When you transcribe the data below, reproduce every line exactly and leave each picture out.

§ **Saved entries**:
_ _ _ _ _
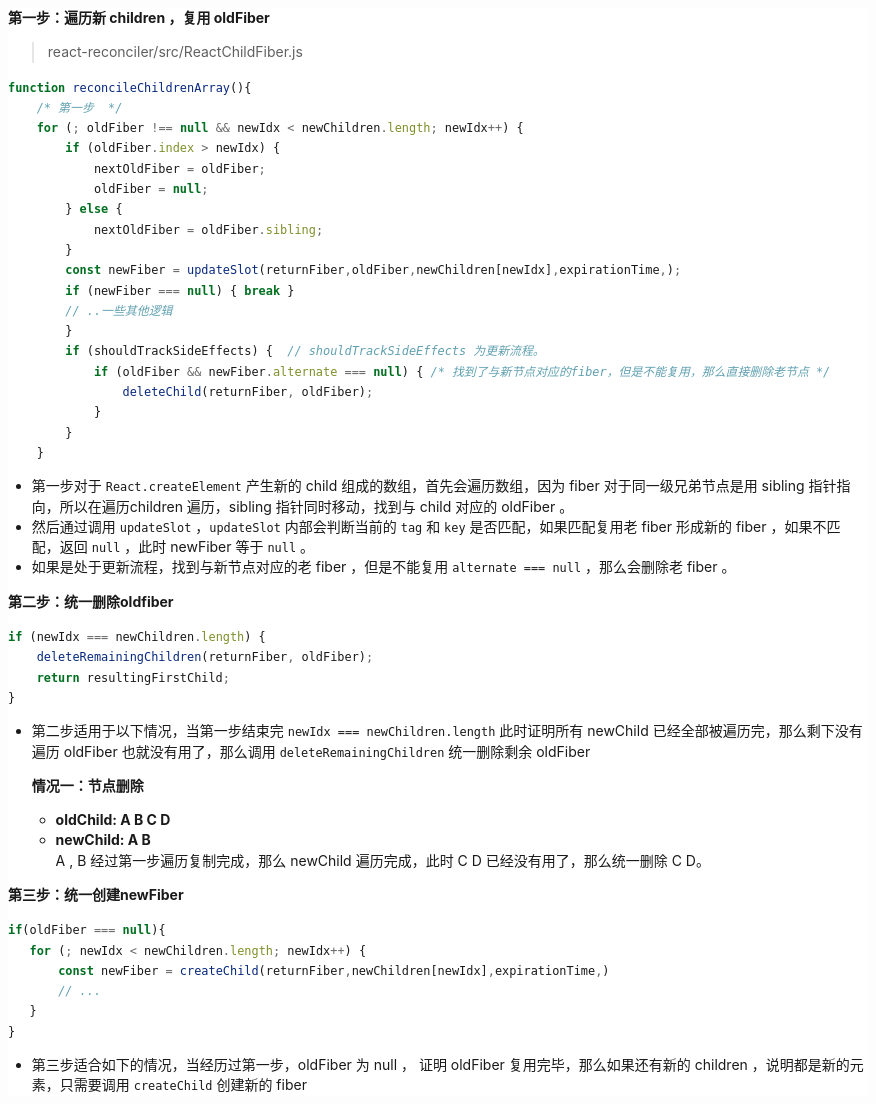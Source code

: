**第一步：遍历新 children ，复用 oldFiber**

> react-reconciler/src/ReactChildFiber.js

```js
function reconcileChildrenArray(){
    /* 第一步  */
    for (; oldFiber !== null && newIdx < newChildren.length; newIdx++) {  
        if (oldFiber.index > newIdx) {
            nextOldFiber = oldFiber;
            oldFiber = null;
        } else {
            nextOldFiber = oldFiber.sibling;
        }
        const newFiber = updateSlot(returnFiber,oldFiber,newChildren[newIdx],expirationTime,);
        if (newFiber === null) { break }
        // ..一些其他逻辑
        }  
        if (shouldTrackSideEffects) {  // shouldTrackSideEffects 为更新流程。
            if (oldFiber && newFiber.alternate === null) { /* 找到了与新节点对应的fiber，但是不能复用，那么直接删除老节点 */
                deleteChild(returnFiber, oldFiber);
            }
        }
    }
```
- 第一步对于 `React.createElement` 产生新的 child 组成的数组，首先会遍历数组，因为 fiber 对于同一级兄弟节点是用 sibling 指针指向，所以在遍历children 遍历，sibling 指针同时移动，找到与 child 对应的 oldFiber 。
- 然后通过调用 `updateSlot` ，`updateSlot` 内部会判断当前的 `tag` 和 `key` 是否匹配，如果匹配复用老 fiber 形成新的 fiber ，如果不匹配，返回 `null` ，此时 newFiber 等于 `null` 。
- 如果是处于更新流程，找到与新节点对应的老 fiber ，但是不能复用 `alternate === null` ，那么会删除老 fiber 。

**第二步：统一删除oldfiber**

```js
if (newIdx === newChildren.length) {
    deleteRemainingChildren(returnFiber, oldFiber);
    return resultingFirstChild;
}
```
- 第二步适用于以下情况，当第一步结束完 `newIdx === newChildren.length` 此时证明所有 newChild 已经全部被遍历完，那么剩下没有遍历 oldFiber 也就没有用了，那么调用 `deleteRemainingChildren` 统一删除剩余 oldFiber

    **情况一：节点删除**

    - **oldChild: A B C D**
    - **newChild: A B**    
    A , B 经过第一步遍历复制完成，那么 newChild 遍历完成，此时 C D 已经没有用了，那么统一删除 C D。

**第三步：统一创建newFiber**

```js
if(oldFiber === null){
   for (; newIdx < newChildren.length; newIdx++) {
       const newFiber = createChild(returnFiber,newChildren[newIdx],expirationTime,)
       // ...
   }
}
```
- 第三步适合如下的情况，当经历过第一步，oldFiber 为 null ， 证明 oldFiber 复用完毕，那么如果还有新的 children ，说明都是新的元素，只需要调用 `createChild` 创建新的 fiber
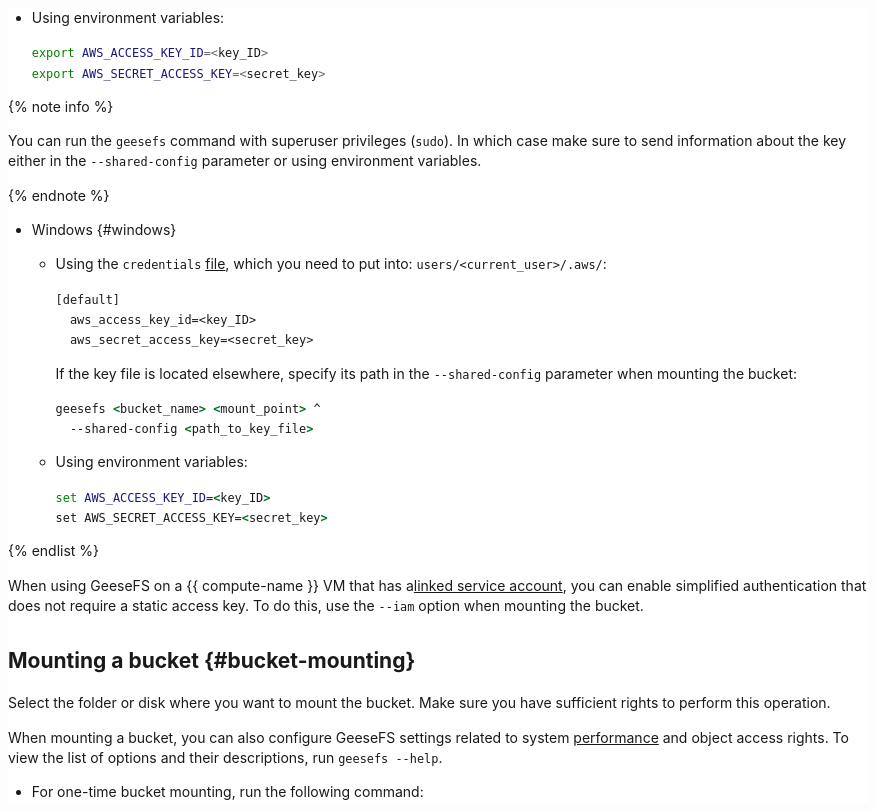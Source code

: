   * Using environment variables:

    ```bash
    export AWS_ACCESS_KEY_ID=<key_ID>
    export AWS_SECRET_ACCESS_KEY=<secret_key>
    ```

  {% note info %}

  You can run the `geesefs` command with superuser privileges (`sudo`). In which case make sure to send information about the key either in the `--shared-config` parameter or using environment variables.

  {% endnote %}

- Windows {#windows}

  * Using the `credentials` [file](https://docs.aws.amazon.com/cli/latest/userguide/cli-configure-files.html), which you need to put into: `users/<current_user>/.aws/`:

    ```text
    [default]
      aws_access_key_id=<key_ID>
      aws_secret_access_key=<secret_key>
    ```

    If the key file is located elsewhere, specify its path in the `--shared-config` parameter when mounting the bucket:

    ```cmd
    geesefs <bucket_name> <mount_point> ^
      --shared-config <path_to_key_file>
    ```

  * Using environment variables:

    ```cmd
    set AWS_ACCESS_KEY_ID=<key_ID>
    set AWS_SECRET_ACCESS_KEY=<secret_key>
    ```

{% endlist %}

When using GeeseFS on a {{ compute-name }} VM that has a[linked service account](../../compute/operations/vm-connect/auth-inside-vm.md#link-sa-with-instance), you can enable simplified authentication that does not require a static access key. To do this, use the `--iam` option when mounting the bucket.

## Mounting a bucket {#bucket-mounting}

Select the folder or disk where you want to mount the bucket. Make sure you have sufficient rights to perform this operation.

When mounting a bucket, you can also configure GeeseFS settings related to system [performance](#performance) and object access rights. To view the list of options and their descriptions, run `geesefs --help`.

* For one-time bucket mounting, run the following command:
_ _ _ _ _
§ **Your solution**:
Source code

:**第一步：遍历新 children ，复用 oldFiber**

> react-reconciler/src/ReactChildFiber.js

```js
function reconcileChildrenArray(){
    /* 第一步  */
    for (; oldFiber !== null && newIdx < newChildren.length; newIdx++) {  
        if (oldFiber.index > newIdx) {
            nextOldFiber = oldFiber;
            oldFiber = null;
        } else {
            nextOldFiber = oldFiber.sibling;
        }
        const newFiber = updateSlot(returnFiber,oldFiber,newChildren[newIdx],expirationTime,);
        if (newFiber === null) { break }
        // ..一些其他逻辑
        }  
        if (shouldTrackSideEffects) {  // shouldTrackSideEffects 为更新流程。
            if (oldFiber && newFiber.alternate === null) { /* 找到了与新节点对应的fiber，但是不能复用，那么直接删除老节点 */
                deleteChild(returnFiber, oldFiber);
            }
        }
    }
```
- 第一步对于 `React.createElement` 产生新的 child 组成的数组，首先会遍历数组，因为 fiber 对于同一级兄弟节点是用 sibling 指针指向，所以在遍历children 遍历，sibling 指针同时移动，找到与 child 对应的 oldFiber 。
- 然后通过调用 `updateSlot` ，`updateSlot` 内部会判断当前的 `tag` 和 `key` 是否匹配，如果匹配复用老 fiber 形成新的 fiber ，如果不匹配，返回 `null` ，此时 newFiber 等于 `null` 。
- 如果是处于更新流程，找到与新节点对应的老 fiber ，但是不能复用 `alternate === null` ，那么会删除老 fiber 。

**第二步：统一删除oldfiber**

```js
if (newIdx === newChildren.length) {
    deleteRemainingChildren(returnFiber, oldFiber);
    return resultingFirstChild;
}
```
- 第二步适用于以下情况，当第一步结束完 `newIdx === newChildren.length` 此时证明所有 newChild 已经全部被遍历完，那么剩下没有遍历 oldFiber 也就没有用了，那么调用 `deleteRemainingChildren` 统一删除剩余 oldFiber

    **情况一：节点删除**

    - **oldChild: A B C D**
    - **newChild: A B**    
    A , B 经过第一步遍历复制完成，那么 newChild 遍历完成，此时 C D 已经没有用了，那么统一删除 C D。

**第三步：统一创建newFiber**

```js
if(oldFiber === null){
   for (; newIdx < newChildren.length; newIdx++) {
       const newFiber = createChild(returnFiber,newChildren[newIdx],expirationTime,)
       // ...
   }
}
```
- 第三步适合如下的情况，当经历过第一步，oldFiber 为 null ， 证明 oldFiber 复用完毕，那么如果还有新的 children ，说明都是新的元素，只需要调用 `createChild` 创建新的 fiber
Source code

:   * Using environment variables:

    ```bash
    export AWS_ACCESS_KEY_ID=<key_ID>
    export AWS_SECRET_ACCESS_KEY=<secret_key>
    ```

  {% note info %}

  You can run the `geesefs` command with superuser privileges (`sudo`). In which case make sure to send information about the key either in the `--shared-config` parameter or using environment variables.

  {% endnote %}

- Windows {#windows}

  * Using the `credentials` [file](https://docs.aws.amazon.com/cli/latest/userguide/cli-configure-files.html), which you need to put into: `users/<current_user>/.aws/`:

    ```text
    [default]
      aws_access_key_id=<key_ID>
      aws_secret_access_key=<secret_key>
    ```

    If the key file is located elsewhere, specify its path in the `--shared-config` parameter when mounting the bucket:

    ```cmd
    geesefs <bucket_name> <mount_point> ^
      --shared-config <path_to_key_file>
    ```

  * Using environment variables:

    ```cmd
    set AWS_ACCESS_KEY_ID=<key_ID>
    set AWS_SECRET_ACCESS_KEY=<secret_key>
    ```

{% endlist %}

When using GeeseFS on a {{ compute-name }} VM that has a[linked service account](../../compute/operations/vm-connect/auth-inside-vm.md#link-sa-with-instance), you can enable simplified authentication that does not require a static access key. To do this, use the `--iam` option when mounting the bucket.

## Mounting a bucket {#bucket-mounting}

Select the folder or disk where you want to mount the bucket. Make sure you have sufficient rights to perform this operation.

When mounting a bucket, you can also configure GeeseFS settings related to system [performance](#performance) and object access rights. To view the list of options and their descriptions, run `geesefs --help`.

* For one-time bucket mounting, run the following command:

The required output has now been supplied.